Avec la vague d’Omicron qui a déferlé sur le Canada et fait exploser le nombre de cas de COVID-19, les personnes non vaccinées ayant été infectées par le virus bénéficient-elles aujourd’hui d’une immunité «naturelle» suffisante afin d’être protégées par les formes les plus sévères de la maladie? Pas vraiment, répondent de nombreux experts.
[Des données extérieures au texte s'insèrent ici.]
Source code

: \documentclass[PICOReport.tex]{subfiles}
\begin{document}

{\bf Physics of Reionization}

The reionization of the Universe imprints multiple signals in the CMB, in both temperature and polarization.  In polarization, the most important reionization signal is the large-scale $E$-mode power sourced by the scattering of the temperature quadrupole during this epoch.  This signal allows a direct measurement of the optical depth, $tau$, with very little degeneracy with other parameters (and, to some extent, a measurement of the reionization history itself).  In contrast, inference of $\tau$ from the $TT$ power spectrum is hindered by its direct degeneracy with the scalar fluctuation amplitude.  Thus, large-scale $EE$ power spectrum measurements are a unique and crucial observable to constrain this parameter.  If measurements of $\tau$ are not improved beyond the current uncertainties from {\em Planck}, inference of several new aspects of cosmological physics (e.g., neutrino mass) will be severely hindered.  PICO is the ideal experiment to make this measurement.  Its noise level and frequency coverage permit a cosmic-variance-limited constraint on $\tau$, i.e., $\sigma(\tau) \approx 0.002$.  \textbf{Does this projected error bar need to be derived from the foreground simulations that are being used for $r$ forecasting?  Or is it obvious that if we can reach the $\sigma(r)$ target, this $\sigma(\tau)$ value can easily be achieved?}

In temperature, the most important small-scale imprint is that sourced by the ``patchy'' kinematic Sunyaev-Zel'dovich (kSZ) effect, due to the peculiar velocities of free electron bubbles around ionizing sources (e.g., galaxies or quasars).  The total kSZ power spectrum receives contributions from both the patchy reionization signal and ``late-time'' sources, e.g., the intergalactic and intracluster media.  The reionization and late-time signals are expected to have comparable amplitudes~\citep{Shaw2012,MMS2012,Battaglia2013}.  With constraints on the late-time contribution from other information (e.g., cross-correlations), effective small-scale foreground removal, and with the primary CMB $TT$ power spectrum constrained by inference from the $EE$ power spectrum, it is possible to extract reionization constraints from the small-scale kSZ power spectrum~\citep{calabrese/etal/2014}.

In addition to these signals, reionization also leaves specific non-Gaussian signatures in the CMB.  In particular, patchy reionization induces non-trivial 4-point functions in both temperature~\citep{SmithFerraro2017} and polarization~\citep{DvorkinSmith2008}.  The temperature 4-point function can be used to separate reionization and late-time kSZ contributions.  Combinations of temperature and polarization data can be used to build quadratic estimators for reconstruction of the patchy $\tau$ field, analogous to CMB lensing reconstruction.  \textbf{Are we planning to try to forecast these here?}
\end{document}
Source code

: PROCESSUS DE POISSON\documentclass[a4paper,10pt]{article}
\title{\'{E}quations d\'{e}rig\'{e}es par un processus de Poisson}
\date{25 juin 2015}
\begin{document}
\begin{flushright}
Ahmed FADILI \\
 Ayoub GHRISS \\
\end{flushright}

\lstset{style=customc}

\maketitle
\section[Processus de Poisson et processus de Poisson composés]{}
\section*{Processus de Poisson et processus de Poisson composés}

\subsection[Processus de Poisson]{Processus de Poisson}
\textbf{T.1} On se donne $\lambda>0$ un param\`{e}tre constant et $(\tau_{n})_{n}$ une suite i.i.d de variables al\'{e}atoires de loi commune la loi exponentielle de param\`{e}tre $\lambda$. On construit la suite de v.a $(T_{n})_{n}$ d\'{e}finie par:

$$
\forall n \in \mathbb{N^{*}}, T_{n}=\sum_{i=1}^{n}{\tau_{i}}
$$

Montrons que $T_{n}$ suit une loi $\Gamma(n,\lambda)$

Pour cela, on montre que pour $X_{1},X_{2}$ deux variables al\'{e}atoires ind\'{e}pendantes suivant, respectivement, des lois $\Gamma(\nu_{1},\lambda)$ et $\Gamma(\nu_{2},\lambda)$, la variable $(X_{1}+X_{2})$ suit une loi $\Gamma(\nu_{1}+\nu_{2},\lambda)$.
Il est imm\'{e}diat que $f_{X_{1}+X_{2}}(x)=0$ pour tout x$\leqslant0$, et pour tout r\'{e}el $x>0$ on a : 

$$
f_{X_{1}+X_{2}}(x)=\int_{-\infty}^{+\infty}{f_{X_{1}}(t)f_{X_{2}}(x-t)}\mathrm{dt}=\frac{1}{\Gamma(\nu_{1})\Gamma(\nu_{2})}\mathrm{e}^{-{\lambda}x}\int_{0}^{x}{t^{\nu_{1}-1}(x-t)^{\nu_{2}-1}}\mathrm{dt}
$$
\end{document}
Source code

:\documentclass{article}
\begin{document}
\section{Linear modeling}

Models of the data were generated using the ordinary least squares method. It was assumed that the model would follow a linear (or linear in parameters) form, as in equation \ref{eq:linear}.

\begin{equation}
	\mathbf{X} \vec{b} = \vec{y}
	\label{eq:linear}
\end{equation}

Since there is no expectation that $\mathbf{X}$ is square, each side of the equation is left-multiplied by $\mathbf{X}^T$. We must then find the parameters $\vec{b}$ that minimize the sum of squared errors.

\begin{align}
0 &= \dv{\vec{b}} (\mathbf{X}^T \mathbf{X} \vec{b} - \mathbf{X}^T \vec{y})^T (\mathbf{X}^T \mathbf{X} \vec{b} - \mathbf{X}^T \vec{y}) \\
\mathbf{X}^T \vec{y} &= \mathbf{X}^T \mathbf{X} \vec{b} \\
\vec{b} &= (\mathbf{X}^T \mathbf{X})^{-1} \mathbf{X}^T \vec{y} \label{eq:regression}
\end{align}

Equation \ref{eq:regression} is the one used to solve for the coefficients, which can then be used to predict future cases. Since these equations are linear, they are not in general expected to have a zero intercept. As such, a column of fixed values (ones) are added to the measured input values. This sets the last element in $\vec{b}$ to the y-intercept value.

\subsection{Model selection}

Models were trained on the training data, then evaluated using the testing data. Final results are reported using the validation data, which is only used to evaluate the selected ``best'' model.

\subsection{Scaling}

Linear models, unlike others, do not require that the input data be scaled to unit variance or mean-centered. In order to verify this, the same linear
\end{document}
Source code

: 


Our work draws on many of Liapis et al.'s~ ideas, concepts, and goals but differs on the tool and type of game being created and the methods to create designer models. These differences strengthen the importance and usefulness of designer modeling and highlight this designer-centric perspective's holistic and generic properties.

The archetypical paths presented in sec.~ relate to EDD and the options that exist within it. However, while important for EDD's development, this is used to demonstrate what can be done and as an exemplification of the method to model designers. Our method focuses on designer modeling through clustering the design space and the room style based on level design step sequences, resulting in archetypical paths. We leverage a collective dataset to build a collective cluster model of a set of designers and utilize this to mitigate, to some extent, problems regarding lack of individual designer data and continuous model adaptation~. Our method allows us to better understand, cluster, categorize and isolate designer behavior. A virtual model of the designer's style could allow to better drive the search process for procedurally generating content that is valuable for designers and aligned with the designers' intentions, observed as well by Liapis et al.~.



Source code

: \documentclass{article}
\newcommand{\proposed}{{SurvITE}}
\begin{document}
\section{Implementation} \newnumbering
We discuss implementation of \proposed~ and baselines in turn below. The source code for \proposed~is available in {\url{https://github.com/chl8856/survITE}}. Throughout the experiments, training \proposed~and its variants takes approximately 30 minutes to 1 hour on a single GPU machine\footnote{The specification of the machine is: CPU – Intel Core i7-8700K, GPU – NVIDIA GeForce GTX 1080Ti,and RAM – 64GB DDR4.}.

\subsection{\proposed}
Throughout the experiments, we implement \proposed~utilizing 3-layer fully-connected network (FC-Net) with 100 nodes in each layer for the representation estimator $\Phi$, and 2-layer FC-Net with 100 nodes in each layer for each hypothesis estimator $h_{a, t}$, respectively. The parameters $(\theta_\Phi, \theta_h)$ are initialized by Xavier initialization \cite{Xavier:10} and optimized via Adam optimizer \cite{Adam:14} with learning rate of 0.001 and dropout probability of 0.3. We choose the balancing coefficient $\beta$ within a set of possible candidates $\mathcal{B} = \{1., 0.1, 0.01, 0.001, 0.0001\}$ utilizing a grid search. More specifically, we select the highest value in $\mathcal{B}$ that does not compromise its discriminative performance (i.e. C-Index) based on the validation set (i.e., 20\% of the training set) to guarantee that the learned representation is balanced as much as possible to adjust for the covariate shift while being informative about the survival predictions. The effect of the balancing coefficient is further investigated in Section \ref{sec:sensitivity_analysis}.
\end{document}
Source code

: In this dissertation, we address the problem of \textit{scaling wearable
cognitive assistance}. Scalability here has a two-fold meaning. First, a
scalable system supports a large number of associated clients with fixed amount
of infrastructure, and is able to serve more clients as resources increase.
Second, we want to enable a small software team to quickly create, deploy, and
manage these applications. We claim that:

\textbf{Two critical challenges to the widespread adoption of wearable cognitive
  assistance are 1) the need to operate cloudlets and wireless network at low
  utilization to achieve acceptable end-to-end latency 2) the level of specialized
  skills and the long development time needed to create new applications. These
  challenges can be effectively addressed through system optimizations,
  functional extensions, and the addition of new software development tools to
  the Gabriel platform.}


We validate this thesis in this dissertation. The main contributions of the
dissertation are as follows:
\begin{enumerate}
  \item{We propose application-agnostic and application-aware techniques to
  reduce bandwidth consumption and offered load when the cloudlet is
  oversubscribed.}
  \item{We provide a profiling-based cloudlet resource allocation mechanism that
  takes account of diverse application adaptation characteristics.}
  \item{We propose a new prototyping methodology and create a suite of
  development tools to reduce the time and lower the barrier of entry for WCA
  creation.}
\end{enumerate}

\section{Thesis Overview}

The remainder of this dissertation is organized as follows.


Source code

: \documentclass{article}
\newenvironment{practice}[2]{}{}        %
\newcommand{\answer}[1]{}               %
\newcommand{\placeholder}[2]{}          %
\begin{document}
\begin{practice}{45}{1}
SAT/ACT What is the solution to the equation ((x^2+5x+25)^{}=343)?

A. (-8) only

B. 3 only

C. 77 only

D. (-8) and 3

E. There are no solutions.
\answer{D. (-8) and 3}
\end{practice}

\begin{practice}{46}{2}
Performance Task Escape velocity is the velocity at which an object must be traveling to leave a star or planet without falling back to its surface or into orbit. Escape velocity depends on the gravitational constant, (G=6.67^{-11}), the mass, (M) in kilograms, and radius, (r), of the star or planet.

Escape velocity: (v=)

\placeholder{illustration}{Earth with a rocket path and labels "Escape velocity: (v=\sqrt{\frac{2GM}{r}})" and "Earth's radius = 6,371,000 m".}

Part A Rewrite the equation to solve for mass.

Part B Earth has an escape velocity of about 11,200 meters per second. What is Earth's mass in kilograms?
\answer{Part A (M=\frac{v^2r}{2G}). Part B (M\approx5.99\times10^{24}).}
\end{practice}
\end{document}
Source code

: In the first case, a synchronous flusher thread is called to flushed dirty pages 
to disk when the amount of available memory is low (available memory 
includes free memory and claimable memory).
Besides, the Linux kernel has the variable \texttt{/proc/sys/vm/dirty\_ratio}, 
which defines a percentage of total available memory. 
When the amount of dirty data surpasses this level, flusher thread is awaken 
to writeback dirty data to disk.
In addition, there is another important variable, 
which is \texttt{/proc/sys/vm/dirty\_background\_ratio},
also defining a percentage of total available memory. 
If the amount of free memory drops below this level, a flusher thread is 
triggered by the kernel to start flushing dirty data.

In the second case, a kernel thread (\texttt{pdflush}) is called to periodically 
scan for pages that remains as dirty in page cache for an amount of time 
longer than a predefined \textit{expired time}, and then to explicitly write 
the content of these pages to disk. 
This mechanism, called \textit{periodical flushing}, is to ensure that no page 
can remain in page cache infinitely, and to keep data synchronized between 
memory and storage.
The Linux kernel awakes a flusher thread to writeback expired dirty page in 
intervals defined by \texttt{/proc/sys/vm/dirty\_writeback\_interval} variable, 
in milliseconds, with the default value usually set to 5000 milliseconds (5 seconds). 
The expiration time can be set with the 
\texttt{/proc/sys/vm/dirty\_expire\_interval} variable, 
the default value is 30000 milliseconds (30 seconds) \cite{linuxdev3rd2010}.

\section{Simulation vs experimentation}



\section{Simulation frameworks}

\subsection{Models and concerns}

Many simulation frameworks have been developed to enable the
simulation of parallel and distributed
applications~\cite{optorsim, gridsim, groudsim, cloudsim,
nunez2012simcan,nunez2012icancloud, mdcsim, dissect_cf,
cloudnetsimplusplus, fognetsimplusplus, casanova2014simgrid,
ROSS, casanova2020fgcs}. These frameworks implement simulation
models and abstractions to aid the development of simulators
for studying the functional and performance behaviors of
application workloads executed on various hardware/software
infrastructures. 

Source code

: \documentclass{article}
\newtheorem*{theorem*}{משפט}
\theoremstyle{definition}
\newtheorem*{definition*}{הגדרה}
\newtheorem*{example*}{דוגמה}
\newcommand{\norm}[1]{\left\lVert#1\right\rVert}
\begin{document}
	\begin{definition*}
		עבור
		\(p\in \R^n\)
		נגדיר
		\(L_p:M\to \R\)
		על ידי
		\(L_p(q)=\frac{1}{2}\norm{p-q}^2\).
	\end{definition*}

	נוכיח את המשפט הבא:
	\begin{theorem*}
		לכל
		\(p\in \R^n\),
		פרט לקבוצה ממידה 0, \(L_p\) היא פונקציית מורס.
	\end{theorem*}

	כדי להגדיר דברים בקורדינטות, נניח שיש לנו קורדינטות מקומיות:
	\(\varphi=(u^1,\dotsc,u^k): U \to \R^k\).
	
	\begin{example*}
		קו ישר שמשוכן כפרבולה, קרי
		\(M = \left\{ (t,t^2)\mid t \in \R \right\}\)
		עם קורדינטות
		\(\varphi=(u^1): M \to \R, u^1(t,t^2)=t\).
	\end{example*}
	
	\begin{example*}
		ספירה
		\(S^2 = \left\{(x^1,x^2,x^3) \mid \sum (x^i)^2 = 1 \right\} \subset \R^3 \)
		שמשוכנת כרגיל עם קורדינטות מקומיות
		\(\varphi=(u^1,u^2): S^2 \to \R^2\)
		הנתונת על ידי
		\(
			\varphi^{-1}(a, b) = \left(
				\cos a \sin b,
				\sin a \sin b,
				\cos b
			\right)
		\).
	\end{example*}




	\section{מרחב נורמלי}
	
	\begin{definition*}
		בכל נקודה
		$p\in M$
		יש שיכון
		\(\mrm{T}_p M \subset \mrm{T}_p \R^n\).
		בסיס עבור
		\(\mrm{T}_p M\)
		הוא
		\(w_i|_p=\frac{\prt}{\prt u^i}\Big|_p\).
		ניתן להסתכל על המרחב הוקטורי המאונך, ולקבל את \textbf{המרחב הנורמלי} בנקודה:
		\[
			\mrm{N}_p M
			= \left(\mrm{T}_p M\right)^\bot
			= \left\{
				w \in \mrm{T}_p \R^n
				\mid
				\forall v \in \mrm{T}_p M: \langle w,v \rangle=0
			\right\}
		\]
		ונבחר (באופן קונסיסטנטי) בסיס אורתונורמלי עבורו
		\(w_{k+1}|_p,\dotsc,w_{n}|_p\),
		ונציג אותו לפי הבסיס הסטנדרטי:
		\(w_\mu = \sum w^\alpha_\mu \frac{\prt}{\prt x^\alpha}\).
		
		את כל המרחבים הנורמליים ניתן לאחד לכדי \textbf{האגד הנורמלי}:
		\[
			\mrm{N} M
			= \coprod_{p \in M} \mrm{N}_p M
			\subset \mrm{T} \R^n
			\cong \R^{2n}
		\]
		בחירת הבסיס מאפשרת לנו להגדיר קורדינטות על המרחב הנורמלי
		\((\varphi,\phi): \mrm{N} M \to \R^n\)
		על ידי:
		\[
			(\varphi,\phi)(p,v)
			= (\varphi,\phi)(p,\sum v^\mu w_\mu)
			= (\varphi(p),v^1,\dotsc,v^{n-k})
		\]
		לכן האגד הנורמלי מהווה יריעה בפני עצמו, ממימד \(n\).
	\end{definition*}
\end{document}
L’immunisation demeure le meilleur moyen de se protéger contre les séquelles que peut causer le virus.

En raison de sa forte contagiosité, le variant Omicron a fait déferler une cinquième vague de COVID-19 d’un océan à l’autre au Canada.

Le Nouveau-Brunswick a lui aussi connu un nombre d’hospitalisations et d’infections sans précédent sur son territoire.

Alors que la province rapporte avoir décelé plus de 55 000 cas de COVID-19 depuis le début de la pandémie, est-il raisonnable de penser que les Néo-Brunswickois non vaccinés – ils seraient environ 56 000 d’après la Santé publique – ayant contracté le virus sont maintenant protégés contre le virus?

Pas vraiment, d’après plusieurs experts consultés par l’Acadie Nouvelle.

La dernière vague de la pandémie, reconnaît Benoît Barbeau, professeur au Département des sciences biologiques à l’Université du Québec à Montréal, a infecté de nombreux Canadiens, vaccinés ou non. Dans un cas comme dans l’autre, ces infections déclenchent une réponse immunitaire et mènent à la production d’anticorps, leur donnant une certaine protection contre le variant Omicron.

«Les vaccins sont à l’image du virus d’origine, dit M. Barbeau. Face à Omicron, les vaccins étaient un peu moins efficaces, mais il reste que les personnes immunisées étaient mieux protégées contre les formes les plus graves de la COVID-19», explique le virologue.

En d’autres mots, si les personnes non vaccinées qui ont été infectées par Omicron peuvent aujourd’hui avoir une protection «naturelle» contre la COVID-19, face à une personne avec trois doses de vaccin qui a aussi été infectée par Omicron, il s’agit d’une protection négligeable. De plus, une seule exposition au virus n’offre pas une protection adéquate.

Dawn Bowdish, professeure d’immunologie au Département de médecine de l’Université McMaster, en Ontario, note par exemple que la réponse immunitaire induite à la suite de la vaccination est plus forte et offre, par conséquent, une meilleure protection.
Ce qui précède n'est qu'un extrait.